Electricity Demand Forecasting in Future Grid States: A Digital Twin-Based Simulation Study
Daniel R. Bayer, Felix Haag, Marco Pruckner, Konstantin Hopf
TL;DR
This study tackles short-term residential electricity demand forecasting under future grid states with decentral generation and sector coupling. It integrates a digital twin of a local energy system with day-ahead ML forecasts (notably LSTM and CNN-LSTM) and compares them to Synthesized Load Profiles and other benchmarks, using data from $3{,}511$ households over $34$ months. Results show ML methods can reduce RMSE by up to $68.5\%$ in the current grid state, but forecast errors rise as PV penetration increases in future states, highlighting the need for continued methodological advances and twin-enhanced planning. The work demonstrates the utility of combining digital twins with ML for utilities and grid operators, and points to Transformer-based approaches and richer twin models as promising directions for robust forecasting in future energy systems.
Abstract
Short-term forecasting of residential electricity demand is an important task for utilities. Yet, many small and medium-sized utilities still use simple forecasting approaches such as Synthesized Load Profiles, which treat residential households similarly and neither account for renewable energy installations nor novel large consumers (e.g., heat pumps, electric vehicles).
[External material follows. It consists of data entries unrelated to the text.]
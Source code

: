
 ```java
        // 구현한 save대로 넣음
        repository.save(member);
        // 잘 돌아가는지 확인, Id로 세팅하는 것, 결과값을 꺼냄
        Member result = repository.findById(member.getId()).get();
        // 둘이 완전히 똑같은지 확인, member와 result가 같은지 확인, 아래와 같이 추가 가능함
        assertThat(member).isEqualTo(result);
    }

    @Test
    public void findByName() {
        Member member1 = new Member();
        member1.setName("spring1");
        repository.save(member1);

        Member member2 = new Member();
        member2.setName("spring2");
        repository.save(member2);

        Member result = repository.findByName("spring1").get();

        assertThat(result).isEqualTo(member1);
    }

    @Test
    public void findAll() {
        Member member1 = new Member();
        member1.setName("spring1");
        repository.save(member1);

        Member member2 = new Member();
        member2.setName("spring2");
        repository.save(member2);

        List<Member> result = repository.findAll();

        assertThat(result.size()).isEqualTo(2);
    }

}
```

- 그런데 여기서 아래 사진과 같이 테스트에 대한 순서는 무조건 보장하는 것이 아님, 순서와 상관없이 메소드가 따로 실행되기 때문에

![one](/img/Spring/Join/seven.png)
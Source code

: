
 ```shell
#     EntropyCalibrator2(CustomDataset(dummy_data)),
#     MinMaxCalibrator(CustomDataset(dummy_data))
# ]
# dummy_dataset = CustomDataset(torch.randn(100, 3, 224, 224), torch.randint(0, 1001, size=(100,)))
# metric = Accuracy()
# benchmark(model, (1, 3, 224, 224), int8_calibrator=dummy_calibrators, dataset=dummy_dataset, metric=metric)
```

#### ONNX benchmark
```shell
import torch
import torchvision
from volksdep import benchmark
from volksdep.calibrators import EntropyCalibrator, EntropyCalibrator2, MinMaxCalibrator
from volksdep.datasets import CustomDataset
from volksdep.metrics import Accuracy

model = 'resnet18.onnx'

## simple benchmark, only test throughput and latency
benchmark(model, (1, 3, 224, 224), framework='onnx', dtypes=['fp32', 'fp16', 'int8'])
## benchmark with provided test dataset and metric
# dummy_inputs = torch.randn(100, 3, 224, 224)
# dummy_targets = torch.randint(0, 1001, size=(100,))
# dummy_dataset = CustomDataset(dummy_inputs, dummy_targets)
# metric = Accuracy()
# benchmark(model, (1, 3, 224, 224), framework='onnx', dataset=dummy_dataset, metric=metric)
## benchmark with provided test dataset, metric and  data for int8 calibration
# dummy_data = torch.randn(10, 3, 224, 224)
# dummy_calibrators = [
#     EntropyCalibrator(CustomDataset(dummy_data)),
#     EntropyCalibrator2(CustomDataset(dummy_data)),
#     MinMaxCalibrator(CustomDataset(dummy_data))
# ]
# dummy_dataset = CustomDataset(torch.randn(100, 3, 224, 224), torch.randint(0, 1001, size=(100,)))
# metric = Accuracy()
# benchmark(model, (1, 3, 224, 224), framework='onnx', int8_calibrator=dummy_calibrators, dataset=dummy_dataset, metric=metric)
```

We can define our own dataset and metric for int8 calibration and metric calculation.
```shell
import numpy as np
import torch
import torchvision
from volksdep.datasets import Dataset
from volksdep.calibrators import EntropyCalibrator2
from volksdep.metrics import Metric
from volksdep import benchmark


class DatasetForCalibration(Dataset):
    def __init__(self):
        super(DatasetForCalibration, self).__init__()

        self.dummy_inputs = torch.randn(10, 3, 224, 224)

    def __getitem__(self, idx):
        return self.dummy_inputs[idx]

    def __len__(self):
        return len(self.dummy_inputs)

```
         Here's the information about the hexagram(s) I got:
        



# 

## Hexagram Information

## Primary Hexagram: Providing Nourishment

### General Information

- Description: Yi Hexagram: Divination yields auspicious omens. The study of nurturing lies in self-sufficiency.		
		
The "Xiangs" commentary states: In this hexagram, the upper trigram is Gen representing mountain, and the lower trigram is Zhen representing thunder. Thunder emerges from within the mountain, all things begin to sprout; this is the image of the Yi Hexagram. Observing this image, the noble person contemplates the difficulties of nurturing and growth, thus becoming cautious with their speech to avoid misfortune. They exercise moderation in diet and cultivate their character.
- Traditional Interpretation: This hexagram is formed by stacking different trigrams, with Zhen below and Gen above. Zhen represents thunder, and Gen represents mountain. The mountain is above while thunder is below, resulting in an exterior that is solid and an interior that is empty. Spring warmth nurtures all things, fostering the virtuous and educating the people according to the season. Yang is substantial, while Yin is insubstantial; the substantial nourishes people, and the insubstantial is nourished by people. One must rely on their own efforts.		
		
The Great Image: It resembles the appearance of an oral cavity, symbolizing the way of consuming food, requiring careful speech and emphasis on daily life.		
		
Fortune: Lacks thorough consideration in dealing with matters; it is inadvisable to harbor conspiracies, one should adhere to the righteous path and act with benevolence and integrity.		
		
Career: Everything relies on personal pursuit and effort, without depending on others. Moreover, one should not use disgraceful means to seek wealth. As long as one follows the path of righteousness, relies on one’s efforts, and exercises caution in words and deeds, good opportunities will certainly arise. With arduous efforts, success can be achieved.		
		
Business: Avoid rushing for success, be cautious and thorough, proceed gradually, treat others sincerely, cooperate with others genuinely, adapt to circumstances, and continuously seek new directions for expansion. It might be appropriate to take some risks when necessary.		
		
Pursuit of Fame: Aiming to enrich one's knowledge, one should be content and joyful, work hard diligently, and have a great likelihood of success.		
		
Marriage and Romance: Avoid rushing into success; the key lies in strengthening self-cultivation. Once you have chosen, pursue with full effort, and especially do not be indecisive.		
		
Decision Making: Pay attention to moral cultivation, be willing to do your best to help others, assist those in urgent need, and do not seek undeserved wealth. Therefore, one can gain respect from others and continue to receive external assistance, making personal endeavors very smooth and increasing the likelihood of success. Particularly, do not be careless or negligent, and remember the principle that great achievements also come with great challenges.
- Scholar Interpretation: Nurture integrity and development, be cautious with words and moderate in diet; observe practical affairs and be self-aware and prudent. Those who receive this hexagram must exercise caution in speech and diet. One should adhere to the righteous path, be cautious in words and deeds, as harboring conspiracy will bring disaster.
The effectiveness of such "one-fits-all" approaches in future grid states--where decentral generation and sector coupling increases--are questionable. Our study challenges these forecasting practices and investigates whether Machine Learning (ML) approaches are suited to predict electricity demand in today's and in future grid states. We use real smart meter data from 3,511 households in Germany over 34 months. We extrapolate this data with future grid states (i.e., increased decentral generation and storage) based on a digital twin of a local energy system. Our results show that Long Short-Term Memory (LSTM) approaches outperform SLPs as well as simple benchmark estimators with up to 68.5% lower Root Mean Squared Error for a day-ahead forecast, especially in future grid states. Nevertheless, all prediction approaches perform worse in future grid states. Our findings therefore reinforce the need (a) for utilities and grid operators to employ ML approaches instead of traditional demand prediction methods in future grid states and (b) to prepare current ML methods for future grid states.